→ **EXERCISE**
The full set of records must be returned exactly, character for character.

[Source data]
= Beginning of Section =
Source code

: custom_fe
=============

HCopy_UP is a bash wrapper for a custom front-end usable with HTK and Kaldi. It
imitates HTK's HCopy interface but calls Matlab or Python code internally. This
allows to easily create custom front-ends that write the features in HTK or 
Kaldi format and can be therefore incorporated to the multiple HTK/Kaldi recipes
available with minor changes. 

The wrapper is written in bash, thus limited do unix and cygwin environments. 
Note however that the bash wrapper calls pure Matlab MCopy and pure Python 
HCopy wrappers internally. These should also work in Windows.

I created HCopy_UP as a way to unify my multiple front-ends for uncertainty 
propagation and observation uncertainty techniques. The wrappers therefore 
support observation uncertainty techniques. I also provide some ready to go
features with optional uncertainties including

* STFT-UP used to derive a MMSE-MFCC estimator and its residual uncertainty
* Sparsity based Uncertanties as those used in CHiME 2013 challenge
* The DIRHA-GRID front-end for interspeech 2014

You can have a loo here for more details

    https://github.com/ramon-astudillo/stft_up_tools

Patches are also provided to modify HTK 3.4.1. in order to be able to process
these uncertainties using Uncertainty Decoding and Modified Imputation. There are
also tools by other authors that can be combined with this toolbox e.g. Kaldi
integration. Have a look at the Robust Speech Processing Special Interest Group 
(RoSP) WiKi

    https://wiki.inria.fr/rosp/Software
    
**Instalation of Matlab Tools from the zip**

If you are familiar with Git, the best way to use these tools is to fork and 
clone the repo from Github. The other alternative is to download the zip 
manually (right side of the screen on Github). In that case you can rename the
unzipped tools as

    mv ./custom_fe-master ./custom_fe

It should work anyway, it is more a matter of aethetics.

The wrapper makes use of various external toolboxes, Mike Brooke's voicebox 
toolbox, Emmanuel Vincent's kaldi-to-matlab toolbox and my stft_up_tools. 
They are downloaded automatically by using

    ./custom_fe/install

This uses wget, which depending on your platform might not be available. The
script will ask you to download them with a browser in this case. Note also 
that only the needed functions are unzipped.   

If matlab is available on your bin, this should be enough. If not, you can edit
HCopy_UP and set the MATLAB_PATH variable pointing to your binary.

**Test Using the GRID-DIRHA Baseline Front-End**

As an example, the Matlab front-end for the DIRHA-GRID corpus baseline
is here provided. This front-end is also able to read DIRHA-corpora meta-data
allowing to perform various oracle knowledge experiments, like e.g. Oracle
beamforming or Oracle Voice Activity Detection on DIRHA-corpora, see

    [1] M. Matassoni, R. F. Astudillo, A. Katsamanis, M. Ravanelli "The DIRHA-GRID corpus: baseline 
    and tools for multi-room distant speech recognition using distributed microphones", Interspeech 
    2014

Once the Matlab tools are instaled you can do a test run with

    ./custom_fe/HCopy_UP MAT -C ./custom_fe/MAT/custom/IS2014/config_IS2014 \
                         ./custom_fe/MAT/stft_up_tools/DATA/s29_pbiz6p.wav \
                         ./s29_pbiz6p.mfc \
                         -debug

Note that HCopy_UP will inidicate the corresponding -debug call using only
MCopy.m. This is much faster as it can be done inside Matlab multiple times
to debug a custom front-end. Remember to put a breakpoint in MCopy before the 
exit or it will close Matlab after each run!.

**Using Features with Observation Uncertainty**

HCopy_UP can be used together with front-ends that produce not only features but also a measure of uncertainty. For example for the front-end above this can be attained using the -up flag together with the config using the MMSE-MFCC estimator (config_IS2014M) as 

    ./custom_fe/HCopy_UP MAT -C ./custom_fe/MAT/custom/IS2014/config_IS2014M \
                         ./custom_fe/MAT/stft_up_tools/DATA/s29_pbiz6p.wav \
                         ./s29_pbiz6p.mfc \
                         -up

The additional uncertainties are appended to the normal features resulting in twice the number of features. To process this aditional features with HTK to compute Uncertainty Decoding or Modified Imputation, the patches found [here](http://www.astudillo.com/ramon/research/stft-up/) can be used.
= End of Section =
→ **RESPONSE TO THE EXERCISE**
Source code

: custom_fe
=============

HCopy_UP is a bash wrapper for a custom front-end usable with HTK and Kaldi. It
imitates HTK's HCopy interface but calls Matlab or Python code internally. This
allows to easily create custom front-ends that write the features in HTK or 
Kaldi format and can be therefore incorporated to the multiple HTK/Kaldi recipes
available with minor changes. 

The wrapper is written in bash, thus limited do unix and cygwin environments. 
Note however that the bash wrapper calls pure Matlab MCopy and pure Python 
HCopy wrappers internally. These should also work in Windows.

I created HCopy_UP as a way to unify my multiple front-ends for uncertainty 
propagation and observation uncertainty techniques. The wrappers therefore 
support observation uncertainty techniques. I also provide some ready to go
features with optional uncertainties including

* STFT-UP used to derive a MMSE-MFCC estimator and its residual uncertainty
* Sparsity based Uncertanties as those used in CHiME 2013 challenge
* The DIRHA-GRID front-end for interspeech 2014

You can have a loo here for more details

    https://github.com/ramon-astudillo/stft_up_tools

Patches are also provided to modify HTK 3.4.1. in order to be able to process
these uncertainties using Uncertainty Decoding and Modified Imputation. There are
also tools by other authors that can be combined with this toolbox e.g. Kaldi
integration. Have a look at the Robust Speech Processing Special Interest Group 
(RoSP) WiKi

    https://wiki.inria.fr/rosp/Software
    
**Instalation of Matlab Tools from the zip**

If you are familiar with Git, the best way to use these tools is to fork and 
clone the repo from Github. The other alternative is to download the zip 
manually (right side of the screen on Github). In that case you can rename the
unzipped tools as

    mv ./custom_fe-master ./custom_fe

It should work anyway, it is more a matter of aethetics.

The wrapper makes use of various external toolboxes, Mike Brooke's voicebox 
toolbox, Emmanuel Vincent's kaldi-to-matlab toolbox and my stft_up_tools. 
They are downloaded automatically by using

    ./custom_fe/install

This uses wget, which depending on your platform might not be available. The
script will ask you to download them with a browser in this case. Note also 
that only the needed functions are unzipped.   

If matlab is available on your bin, this should be enough. If not, you can edit
HCopy_UP and set the MATLAB_PATH variable pointing to your binary.

**Test Using the GRID-DIRHA Baseline Front-End**

As an example, the Matlab front-end for the DIRHA-GRID corpus baseline
is here provided. This front-end is also able to read DIRHA-corpora meta-data
allowing to perform various oracle knowledge experiments, like e.g. Oracle
beamforming or Oracle Voice Activity Detection on DIRHA-corpora, see

    [1] M. Matassoni, R. F. Astudillo, A. Katsamanis, M. Ravanelli "The DIRHA-GRID corpus: baseline 
    and tools for multi-room distant speech recognition using distributed microphones", Interspeech 
    2014

Once the Matlab tools are instaled you can do a test run with

    ./custom_fe/HCopy_UP MAT -C ./custom_fe/MAT/custom/IS2014/config_IS2014 \
                         ./custom_fe/MAT/stft_up_tools/DATA/s29_pbiz6p.wav \
                         ./s29_pbiz6p.mfc \
                         -debug

Note that HCopy_UP will inidicate the corresponding -debug call using only
MCopy.m. This is much faster as it can be done inside Matlab multiple times
to debug a custom front-end. Remember to put a breakpoint in MCopy before the 
exit or it will close Matlab after each run!.

**Using Features with Observation Uncertainty**

HCopy_UP can be used together with front-ends that produce not only features but also a measure of uncertainty. For example for the front-end above this can be attained using the -up flag together with the config using the MMSE-MFCC estimator (config_IS2014M) as 

    ./custom_fe/HCopy_UP MAT -C ./custom_fe/MAT/custom/IS2014/config_IS2014M \
                         ./custom_fe/MAT/stft_up_tools/DATA/s29_pbiz6p.wav \
                         ./s29_pbiz6p.mfc \
                         -up

The additional uncertainties are appended to the normal features resulting in twice the number of features. To process this aditional features with HTK to compute Uncertainty Decoding or Modified Imputation, the patches found [here](http://www.astudillo.com/ramon/research/stft-up/) can be used.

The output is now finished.